“Cette directive est une preuve que le monde numérique et la propriété intellectuelle peuvent cohabiter”
C’est ainsi que Marie Gallo, députée européenne, résume l’objectif de la directive 2012/28/UE adoptée par le Conseil de l’Union européenne le 4 Octobre dernier.
Faisant écho à la mise en place en Novembre 2008 de la bibliothèque numérique Europeana chargée de faciliter l’accès au patrimoine culturel européen, le Conseil prend acte des conclusions de la conférence une stratégie numérique pour l’Europe en permettant la création d’un cadre juridique facilitant la numérisation des œuvres protégées par le droit d’auteur et dont le titulaire des droits n’a pu être identifié.
Désormais, des institutions culturelles désignées pourront numériser et mettre en ligne certaines œuvres orphelines de leur catalogue après avoir effectué une recherche diligente, mais infructueuse, de leurs auteurs.
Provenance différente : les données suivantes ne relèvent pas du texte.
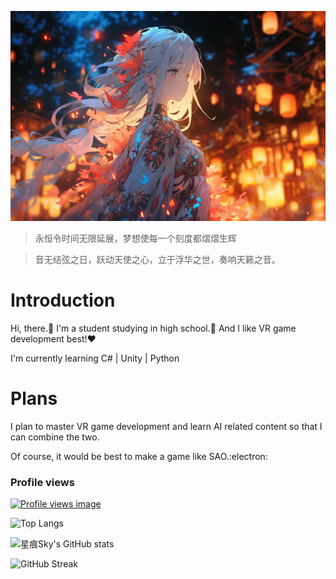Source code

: ![](cover.jpg)

> 永恒令时间无限延展，梦想使每一个刻度都熠熠生辉

> 音无结弦之日，跃动天使之心，立于浮华之世，奏响天籁之音。

# Introduction

Hi, there.🌸 I'm a student studying in high school.📘 And I like VR game development best!❤️

I'm currently learning C# | Unity | Python

# Plans

I plan to master VR game development and learn AI related content so that I can combine the two.

Of course, it would be best to make a game like SAO.:electron:

### Profile views

[![Profile views image](https://starry-trace-sky-moe-counter.vercel.app/get/@starry-trace-sky-profile?theme=gelbooru-h)](https://github.com/StarrySky-skyler)

![Top Langs](https://starry-trace-sky-readme-stats.vercel.app/api/top-langs/?username=StarrySky-skyler&layout=donut&langs_count=5)

![星痕Sky's GitHub stats](https://starry-trace-sky-readme-stats.vercel.app/api?username=StarrySky-skyler&count_private=true&show_icons=true&theme=tokyonight)

![GitHub Streak](http://github-readme-streak-stats.herokuapp.com?user=StarrySky-skyler&theme=tokyonight)
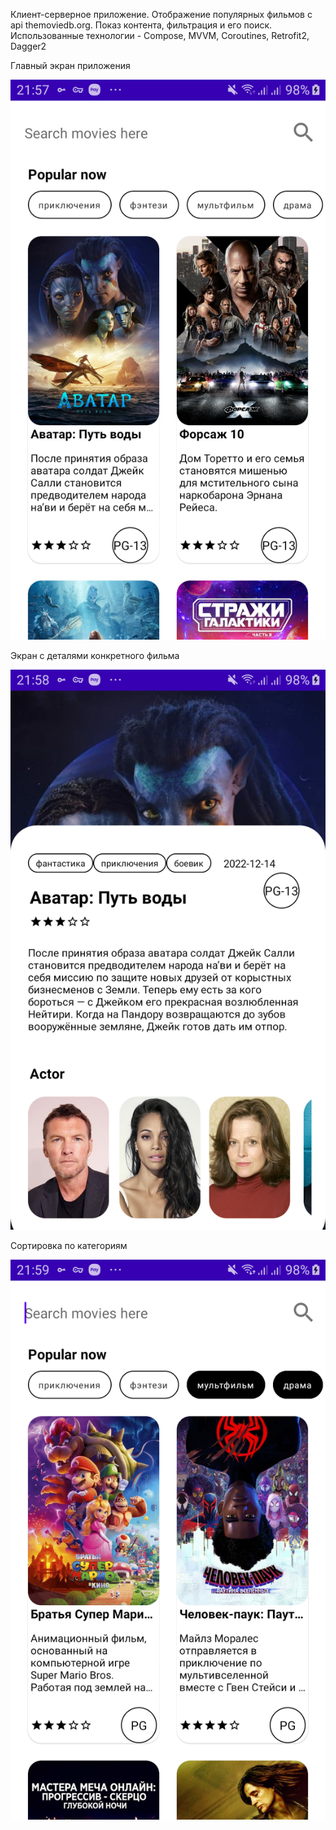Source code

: Клиент-серверное приложение. 
Отображение популярных фильмов с api themoviedb.org.
Показ контента, фильтрация и его поиск.
Использованные технологии - Compose, MVVM, Coroutines, Retrofit2, Dagger2

Главный экран приложения


![Model](https://github.com/orlovae/MoviesCompose/blob/master/screenshot/Screenshot_20230606_215818.png)


Экран с деталями конкретного фильма

![Model](https://github.com/orlovae/MoviesCompose/blob/master/screenshot/Screenshot_20230606_215848.png)


Сортировка по категориям

![Model](https://github.com/orlovae/MoviesCompose/blob/master/screenshot/Screenshot_20230606_215935.png)
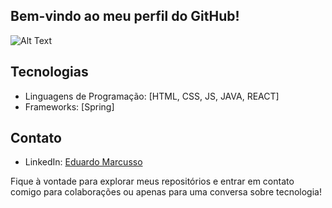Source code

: ## Bem-vindo ao meu perfil do GitHub!

![Alt Text](https://i.gifer.com/AjA6.gif)

## Tecnologias
- Linguagens de Programação: [HTML, CSS, JS, JAVA, REACT]
- Frameworks: [Spring]

## Contato
- LinkedIn: [Eduardo Marcusso](www.linkedin.com/in/eduardo-marcusso-a888ab2aa)

Fique à vontade para explorar meus repositórios e entrar em contato comigo para colaborações ou apenas para uma conversa sobre tecnologia!
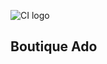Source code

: ![CI logo](https://codeinstitute.s3.amazonaws.com/fullstack/ci_logo_small.png)



## Boutique Ado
Une autorisation d’exploiter soumise à de strictes conditions
L’article premier de la directive autorise l’utilisation des œuvres orphelines par des établissements culturels d’États membres tels que les bibliothèques, les musées accessibles au public, les établissements enseignement, les archives, les institutions dépositaires du patrimoine culturel ou les organismes de radiodiffusion de service public en vue d’atteindre les objectifs liés à leur mission d’intérêt public.
Le panel des œuvres visées est large : il s’agit des œuvres publiées sous forme de livres, journaux, revues et magazine mais également les œuvres cinématographiques ou phonographiques ainsi que les phonogrammes produits par les organismes de radiodiffusion de service public et ce, avant le 31 décembre 2002.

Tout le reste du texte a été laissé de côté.